Case Studies
Case Study: The Tipping Point of the Iceberg: How the American Academy of Pediatrics UTI Guideline Transformation Sparked Broad Practice Change

March 2026

The Problem

For a decade, pediatricians across America followed a clinical practice guideline that explicitly used race to determine whether to obtain a catheterized urine specimen – the gold standard in diagnostic care – for suspected urinary tract infections (UTI) in infants and toddlers.  The American Academy of Pediatrics’ UTI guideline, published in 2011 and reaffirmed in 2016, included race as a risk factor in these clinical decisions. This practice effectively created different standards of care for Black children, resulting in a lower likelihood of them being diagnosed and treated for UTIs. In 2020, AAP members raised serious concerns about this guideline, noting that the guideline conflated race, a social construct, with biological risk factors for UTIs.

The Response

The AAP’s response was swift and comprehensive. In 2021, the Academy retired the guideline, acknowledging that race likely served as a proxy for unmeasured social and structural factors rather than biological predisposition.  

But they didn’t stop there. 

Recognizing that the UTI guideline represented a broader problem, the AAP Board Committee on Equity championed a policy statement in 2022 mandating the systematic review of all AAP guidance documents for race-based approaches.

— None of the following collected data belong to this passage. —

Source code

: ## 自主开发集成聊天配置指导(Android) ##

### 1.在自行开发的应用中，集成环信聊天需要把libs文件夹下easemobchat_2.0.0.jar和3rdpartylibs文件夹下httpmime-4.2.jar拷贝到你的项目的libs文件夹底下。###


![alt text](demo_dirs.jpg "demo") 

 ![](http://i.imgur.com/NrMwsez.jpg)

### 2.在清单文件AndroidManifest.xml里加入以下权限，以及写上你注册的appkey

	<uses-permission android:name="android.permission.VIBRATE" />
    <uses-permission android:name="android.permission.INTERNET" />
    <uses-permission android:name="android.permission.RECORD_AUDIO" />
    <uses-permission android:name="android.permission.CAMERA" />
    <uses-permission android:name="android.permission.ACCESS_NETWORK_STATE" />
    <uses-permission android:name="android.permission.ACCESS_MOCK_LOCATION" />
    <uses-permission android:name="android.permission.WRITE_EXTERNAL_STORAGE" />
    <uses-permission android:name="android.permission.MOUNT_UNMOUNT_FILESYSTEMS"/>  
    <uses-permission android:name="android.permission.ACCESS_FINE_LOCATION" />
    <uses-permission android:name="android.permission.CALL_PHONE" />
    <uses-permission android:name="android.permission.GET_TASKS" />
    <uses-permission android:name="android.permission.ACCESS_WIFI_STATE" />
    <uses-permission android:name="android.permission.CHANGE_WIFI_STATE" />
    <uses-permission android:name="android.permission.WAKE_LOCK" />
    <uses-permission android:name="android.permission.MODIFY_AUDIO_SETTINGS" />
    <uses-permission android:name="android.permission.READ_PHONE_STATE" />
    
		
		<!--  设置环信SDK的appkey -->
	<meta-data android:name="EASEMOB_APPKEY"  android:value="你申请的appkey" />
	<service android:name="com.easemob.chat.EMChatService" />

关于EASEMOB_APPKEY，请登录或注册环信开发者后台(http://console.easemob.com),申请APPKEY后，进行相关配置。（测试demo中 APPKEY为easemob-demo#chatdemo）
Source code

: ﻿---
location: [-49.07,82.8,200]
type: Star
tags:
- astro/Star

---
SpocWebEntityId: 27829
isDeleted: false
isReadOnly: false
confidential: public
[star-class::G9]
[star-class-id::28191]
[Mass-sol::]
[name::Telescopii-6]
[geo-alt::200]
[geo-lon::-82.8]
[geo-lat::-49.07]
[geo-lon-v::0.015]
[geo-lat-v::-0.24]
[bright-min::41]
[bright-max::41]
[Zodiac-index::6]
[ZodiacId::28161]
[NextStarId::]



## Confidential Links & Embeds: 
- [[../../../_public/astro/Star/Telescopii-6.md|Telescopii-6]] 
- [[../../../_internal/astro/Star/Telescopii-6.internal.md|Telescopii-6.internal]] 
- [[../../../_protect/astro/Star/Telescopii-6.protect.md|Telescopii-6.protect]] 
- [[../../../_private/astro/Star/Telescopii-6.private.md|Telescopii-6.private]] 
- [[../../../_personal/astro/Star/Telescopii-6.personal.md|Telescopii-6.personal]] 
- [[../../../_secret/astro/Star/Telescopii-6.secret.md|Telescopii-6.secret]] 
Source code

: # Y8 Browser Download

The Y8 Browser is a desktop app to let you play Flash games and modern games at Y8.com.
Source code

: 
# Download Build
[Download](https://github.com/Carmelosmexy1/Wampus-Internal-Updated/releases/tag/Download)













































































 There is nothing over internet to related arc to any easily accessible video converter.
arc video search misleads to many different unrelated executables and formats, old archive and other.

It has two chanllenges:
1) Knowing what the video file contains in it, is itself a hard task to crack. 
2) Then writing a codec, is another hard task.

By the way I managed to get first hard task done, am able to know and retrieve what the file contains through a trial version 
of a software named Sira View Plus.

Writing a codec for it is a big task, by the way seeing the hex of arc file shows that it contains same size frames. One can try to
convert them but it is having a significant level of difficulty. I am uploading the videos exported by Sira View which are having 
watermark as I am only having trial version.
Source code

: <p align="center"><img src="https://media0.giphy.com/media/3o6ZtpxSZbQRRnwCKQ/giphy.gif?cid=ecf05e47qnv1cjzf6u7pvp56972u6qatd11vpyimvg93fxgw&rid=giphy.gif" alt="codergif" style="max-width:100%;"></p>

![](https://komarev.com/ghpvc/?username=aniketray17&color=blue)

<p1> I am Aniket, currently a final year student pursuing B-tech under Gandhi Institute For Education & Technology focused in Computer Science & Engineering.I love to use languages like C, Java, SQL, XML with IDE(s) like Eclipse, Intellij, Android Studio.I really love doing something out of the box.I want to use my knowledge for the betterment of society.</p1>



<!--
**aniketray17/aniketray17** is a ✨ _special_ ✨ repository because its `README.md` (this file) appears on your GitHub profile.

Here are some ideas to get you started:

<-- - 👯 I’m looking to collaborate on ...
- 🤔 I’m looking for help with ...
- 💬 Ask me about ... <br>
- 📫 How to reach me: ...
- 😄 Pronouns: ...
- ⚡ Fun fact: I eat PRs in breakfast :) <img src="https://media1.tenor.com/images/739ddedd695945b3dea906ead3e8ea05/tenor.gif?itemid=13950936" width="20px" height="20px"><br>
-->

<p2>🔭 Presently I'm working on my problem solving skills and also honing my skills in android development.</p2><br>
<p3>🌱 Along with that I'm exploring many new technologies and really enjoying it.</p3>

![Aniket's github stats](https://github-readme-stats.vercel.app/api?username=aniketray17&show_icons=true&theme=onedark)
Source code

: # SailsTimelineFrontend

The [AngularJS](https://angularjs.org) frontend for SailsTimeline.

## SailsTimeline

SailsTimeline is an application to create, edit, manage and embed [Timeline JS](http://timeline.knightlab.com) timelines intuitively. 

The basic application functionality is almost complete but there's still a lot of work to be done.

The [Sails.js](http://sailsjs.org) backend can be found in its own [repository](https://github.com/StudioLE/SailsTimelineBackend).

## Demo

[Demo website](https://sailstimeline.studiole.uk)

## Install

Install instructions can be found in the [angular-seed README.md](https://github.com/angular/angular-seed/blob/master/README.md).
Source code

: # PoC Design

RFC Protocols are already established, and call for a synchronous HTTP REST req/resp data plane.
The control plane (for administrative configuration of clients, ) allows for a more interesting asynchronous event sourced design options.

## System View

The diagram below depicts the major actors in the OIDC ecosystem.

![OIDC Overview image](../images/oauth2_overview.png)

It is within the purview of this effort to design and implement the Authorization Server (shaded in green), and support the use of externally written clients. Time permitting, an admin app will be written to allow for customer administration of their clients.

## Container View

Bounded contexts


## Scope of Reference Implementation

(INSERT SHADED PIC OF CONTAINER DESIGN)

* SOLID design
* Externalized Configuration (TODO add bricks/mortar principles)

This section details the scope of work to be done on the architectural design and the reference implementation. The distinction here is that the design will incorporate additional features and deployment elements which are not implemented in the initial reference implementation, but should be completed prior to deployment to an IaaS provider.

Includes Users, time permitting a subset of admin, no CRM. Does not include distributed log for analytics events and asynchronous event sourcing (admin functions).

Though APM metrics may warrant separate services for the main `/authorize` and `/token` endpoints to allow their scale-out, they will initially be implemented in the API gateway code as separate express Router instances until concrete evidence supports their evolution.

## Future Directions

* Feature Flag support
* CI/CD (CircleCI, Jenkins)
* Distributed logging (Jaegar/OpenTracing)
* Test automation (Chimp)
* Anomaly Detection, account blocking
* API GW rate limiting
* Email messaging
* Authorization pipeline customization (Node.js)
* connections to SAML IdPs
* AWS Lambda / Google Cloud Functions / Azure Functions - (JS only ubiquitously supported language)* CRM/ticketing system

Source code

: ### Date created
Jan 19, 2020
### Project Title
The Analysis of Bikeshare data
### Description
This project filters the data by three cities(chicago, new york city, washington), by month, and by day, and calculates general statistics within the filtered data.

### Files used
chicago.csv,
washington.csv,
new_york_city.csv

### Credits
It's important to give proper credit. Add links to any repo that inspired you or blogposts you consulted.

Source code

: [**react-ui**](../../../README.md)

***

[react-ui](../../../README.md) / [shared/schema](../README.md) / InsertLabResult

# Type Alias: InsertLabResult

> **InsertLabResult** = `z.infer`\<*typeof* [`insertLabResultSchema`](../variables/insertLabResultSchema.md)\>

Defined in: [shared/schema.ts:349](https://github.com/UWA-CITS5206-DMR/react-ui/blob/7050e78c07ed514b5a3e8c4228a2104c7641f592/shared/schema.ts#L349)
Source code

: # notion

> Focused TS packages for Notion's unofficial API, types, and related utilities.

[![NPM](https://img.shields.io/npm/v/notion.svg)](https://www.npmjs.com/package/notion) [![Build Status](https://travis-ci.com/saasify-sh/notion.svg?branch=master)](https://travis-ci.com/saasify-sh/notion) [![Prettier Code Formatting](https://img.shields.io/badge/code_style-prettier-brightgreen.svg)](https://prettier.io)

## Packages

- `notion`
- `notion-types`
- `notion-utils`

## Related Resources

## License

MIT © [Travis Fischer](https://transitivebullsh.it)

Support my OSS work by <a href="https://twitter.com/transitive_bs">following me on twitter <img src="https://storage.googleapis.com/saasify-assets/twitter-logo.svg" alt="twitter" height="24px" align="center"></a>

This policy committed the Academy to “deconstruct, revise, or retire” any guidelines inappropriately using race in clinical decision-making. 

The Discovery

With support from the Doris Duke Foundation, the AAP assembled a team of health equity researchers to examine their entire catalog of clinical guidance. The findings were sobering: bias was “broadly embedded in practice guidance,” with overt racial algorithms representing just the tip of the iceberg. The review revealed how institutional protocols, clinical pathways, and electronic health record tools were perpetuating these biases at scale.

The Impact

The retired UTI guideline had influenced care for one of the most common pediatric complaints – fever.  By addressing this single guideline, the AAP began dismantling a system that had normalized differential treatment for Black and white children. 

Lessons for Medical Societies 

  1. Member advocacy matters: Front-line clinicians and researchers can catalyze institutional change 
  1. Single examples illuminate systemic issues: One problematic guideline may signal the need for a broader focus 
  1. Guideline retirement isn’t enough: Organizations must examine how such guidelines were created and build robust processes to avoid future inappropriate use of race 
  1. Dr. Joseph Wright, Chief Health Equity Officer at the AAP, emphasizes that sustainable change requires a focus on three main areas: discovery and evidence generation, policy implementation, and changing clinical practice via education. 

Call to Action for Specialty Societies 

Every medical society should ask: Which of our guidelines might be perpetuating inequity? The AAP’s experience shows that confronting this question, though uncomfortable, is essential for delivering equitable care to all patients.